[Start of Attachment]

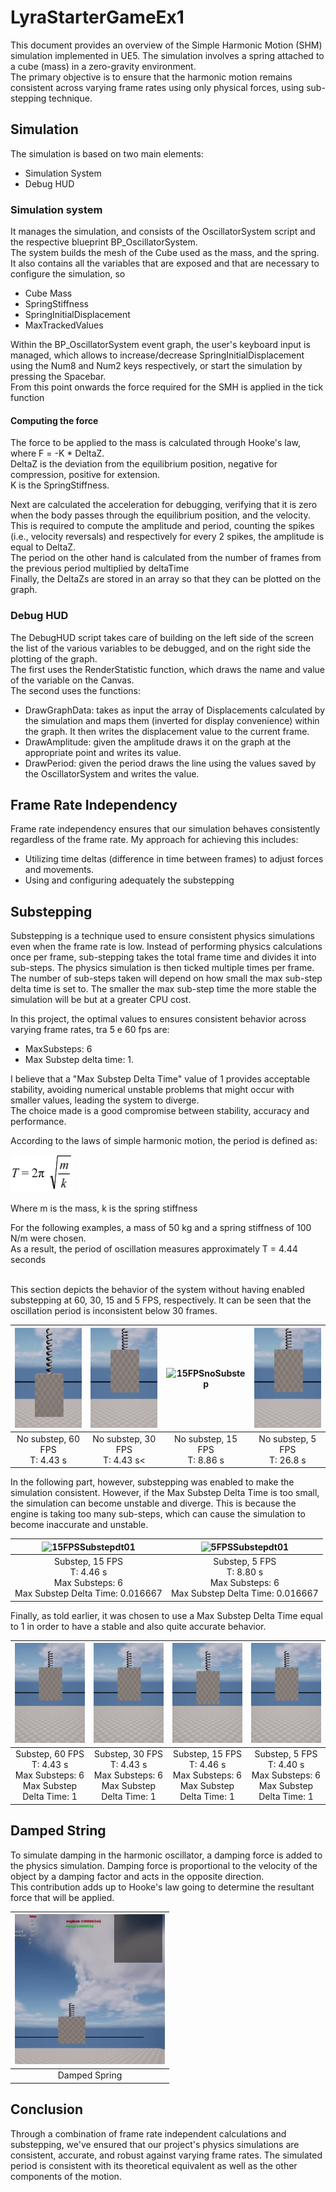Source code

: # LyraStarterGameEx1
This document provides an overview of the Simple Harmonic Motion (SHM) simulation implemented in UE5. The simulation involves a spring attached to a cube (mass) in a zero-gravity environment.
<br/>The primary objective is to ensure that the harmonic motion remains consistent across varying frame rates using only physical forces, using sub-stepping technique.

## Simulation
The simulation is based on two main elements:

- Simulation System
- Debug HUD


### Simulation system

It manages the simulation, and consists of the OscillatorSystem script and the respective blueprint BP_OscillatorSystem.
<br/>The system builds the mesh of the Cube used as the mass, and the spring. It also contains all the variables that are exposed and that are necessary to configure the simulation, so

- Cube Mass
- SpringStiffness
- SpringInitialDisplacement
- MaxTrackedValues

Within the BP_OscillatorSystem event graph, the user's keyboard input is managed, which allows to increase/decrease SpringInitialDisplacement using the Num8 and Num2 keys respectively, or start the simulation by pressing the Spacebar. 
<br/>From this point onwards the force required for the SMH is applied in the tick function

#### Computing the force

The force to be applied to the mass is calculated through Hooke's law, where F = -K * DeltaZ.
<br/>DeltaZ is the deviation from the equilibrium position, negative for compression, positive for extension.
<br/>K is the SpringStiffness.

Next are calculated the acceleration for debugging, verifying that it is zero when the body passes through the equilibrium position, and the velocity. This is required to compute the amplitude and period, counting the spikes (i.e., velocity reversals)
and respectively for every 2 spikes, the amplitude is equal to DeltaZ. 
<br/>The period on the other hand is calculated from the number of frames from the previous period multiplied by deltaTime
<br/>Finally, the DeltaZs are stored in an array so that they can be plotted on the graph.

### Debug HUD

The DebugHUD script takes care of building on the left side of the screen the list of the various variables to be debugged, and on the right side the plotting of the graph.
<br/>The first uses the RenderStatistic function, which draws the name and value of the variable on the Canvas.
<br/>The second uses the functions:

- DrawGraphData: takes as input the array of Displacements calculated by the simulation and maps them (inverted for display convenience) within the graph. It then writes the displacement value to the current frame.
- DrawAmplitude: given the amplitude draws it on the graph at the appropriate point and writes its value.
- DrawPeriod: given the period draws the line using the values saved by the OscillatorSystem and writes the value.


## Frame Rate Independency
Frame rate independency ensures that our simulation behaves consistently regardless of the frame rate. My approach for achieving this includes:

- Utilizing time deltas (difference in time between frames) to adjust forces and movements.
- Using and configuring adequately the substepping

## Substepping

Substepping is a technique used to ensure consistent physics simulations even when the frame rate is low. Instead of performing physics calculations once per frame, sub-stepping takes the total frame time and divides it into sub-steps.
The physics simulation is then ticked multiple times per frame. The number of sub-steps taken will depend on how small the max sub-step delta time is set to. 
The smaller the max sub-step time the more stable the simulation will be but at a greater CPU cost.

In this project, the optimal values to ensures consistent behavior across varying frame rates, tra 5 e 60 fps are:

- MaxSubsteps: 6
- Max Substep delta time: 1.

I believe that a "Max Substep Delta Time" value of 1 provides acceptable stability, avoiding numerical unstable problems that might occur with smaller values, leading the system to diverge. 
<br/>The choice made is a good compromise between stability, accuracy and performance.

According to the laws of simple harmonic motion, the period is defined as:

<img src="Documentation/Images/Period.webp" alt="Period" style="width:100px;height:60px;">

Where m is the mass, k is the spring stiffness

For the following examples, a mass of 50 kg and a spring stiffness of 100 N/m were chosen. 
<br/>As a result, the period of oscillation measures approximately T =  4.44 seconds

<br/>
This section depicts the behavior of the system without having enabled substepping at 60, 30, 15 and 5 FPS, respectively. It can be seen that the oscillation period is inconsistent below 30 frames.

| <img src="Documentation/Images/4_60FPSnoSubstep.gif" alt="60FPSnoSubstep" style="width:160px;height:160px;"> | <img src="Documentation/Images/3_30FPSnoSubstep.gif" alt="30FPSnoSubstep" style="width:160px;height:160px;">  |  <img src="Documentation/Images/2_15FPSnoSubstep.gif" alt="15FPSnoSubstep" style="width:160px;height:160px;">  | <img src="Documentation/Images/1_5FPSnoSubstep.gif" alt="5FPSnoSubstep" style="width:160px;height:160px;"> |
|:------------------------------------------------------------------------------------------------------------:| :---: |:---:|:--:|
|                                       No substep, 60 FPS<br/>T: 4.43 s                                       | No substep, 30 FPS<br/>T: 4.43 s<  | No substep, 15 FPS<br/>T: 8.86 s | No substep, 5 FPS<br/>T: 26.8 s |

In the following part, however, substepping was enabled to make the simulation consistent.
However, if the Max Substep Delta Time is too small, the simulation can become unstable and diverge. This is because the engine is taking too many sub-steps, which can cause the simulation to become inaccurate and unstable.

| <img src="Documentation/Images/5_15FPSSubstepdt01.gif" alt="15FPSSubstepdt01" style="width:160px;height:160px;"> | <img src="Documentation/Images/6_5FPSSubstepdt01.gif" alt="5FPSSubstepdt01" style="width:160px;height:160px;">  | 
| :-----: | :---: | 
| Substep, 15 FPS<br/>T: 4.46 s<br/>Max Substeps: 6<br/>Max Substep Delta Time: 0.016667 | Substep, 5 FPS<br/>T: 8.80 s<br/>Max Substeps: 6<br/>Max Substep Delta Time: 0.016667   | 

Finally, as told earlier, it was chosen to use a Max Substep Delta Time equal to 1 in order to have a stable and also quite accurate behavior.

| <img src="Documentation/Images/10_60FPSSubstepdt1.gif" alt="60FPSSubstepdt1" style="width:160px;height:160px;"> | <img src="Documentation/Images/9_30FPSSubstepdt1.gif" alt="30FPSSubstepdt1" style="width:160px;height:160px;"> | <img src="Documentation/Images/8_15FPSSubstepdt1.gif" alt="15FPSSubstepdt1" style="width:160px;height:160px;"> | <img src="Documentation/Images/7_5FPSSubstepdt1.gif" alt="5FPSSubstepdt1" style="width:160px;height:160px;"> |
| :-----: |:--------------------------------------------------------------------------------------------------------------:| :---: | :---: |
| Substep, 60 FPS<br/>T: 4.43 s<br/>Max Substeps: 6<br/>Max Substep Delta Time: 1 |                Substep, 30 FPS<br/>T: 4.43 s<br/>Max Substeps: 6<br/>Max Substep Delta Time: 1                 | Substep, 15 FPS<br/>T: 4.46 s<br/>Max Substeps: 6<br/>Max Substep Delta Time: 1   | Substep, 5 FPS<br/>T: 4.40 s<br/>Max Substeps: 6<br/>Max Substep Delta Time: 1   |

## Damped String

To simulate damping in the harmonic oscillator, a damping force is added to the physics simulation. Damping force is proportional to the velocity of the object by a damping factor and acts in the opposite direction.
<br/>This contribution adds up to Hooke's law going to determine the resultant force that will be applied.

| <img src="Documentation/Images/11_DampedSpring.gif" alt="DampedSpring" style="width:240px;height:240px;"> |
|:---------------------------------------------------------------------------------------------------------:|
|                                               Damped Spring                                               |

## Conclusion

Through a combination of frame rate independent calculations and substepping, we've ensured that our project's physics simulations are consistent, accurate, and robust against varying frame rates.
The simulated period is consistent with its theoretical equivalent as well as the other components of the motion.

[End of Attachment]
[Start of Attachment]

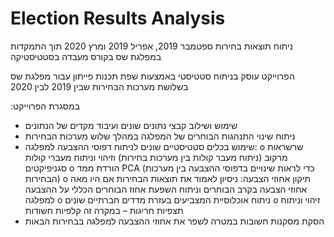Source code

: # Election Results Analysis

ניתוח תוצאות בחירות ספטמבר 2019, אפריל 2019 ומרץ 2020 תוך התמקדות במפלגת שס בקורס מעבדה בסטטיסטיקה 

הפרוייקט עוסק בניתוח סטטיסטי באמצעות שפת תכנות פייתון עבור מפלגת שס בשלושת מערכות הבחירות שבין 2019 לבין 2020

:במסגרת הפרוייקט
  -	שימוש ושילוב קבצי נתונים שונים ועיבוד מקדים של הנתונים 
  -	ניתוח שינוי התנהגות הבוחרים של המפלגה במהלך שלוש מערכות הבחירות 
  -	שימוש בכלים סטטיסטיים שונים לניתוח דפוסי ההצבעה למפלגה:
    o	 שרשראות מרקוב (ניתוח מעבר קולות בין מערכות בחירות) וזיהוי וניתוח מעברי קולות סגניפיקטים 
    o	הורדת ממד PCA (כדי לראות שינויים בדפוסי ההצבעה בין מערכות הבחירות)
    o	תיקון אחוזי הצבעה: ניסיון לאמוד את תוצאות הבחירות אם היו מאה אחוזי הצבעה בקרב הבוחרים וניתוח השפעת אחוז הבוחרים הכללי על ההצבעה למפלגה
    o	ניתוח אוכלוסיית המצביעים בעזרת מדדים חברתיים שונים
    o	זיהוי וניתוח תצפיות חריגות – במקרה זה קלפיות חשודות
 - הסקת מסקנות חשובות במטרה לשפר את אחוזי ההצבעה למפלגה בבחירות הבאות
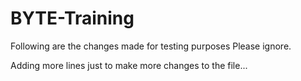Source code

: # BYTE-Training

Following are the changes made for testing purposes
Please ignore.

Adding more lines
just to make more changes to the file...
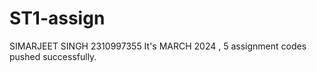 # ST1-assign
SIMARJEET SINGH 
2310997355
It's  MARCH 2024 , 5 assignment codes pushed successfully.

[End of Attachment]

*Work task*
Starting with the line that holds "5 FPS<br/>T: 4.40" and ending with the line that holds "The simulated period", retype every line in the data above exactly, and nothing else.

*Solution to this task*
| Substep, 60 FPS<br/>T: 4.43 s<br/>Max Substeps: 6<br/>Max Substep Delta Time: 1 |                Substep, 30 FPS<br/>T: 4.43 s<br/>Max Substeps: 6<br/>Max Substep Delta Time: 1                 | Substep, 15 FPS<br/>T: 4.46 s<br/>Max Substeps: 6<br/>Max Substep Delta Time: 1   | Substep, 5 FPS<br/>T: 4.40 s<br/>Max Substeps: 6<br/>Max Substep Delta Time: 1   |

## Damped String

To simulate damping in the harmonic oscillator, a damping force is added to the physics simulation. Damping force is proportional to the velocity of the object by a damping factor and acts in the opposite direction.
<br/>This contribution adds up to Hooke's law going to determine the resultant force that will be applied.

| <img src="Documentation/Images/11_DampedSpring.gif" alt="DampedSpring" style="width:240px;height:240px;"> |
|:---------------------------------------------------------------------------------------------------------:|
|                                               Damped Spring                                               |

## Conclusion

Through a combination of frame rate independent calculations and substepping, we've ensured that our project's physics simulations are consistent, accurate, and robust against varying frame rates.
The simulated period is consistent with its theoretical equivalent as well as the other components of the motion.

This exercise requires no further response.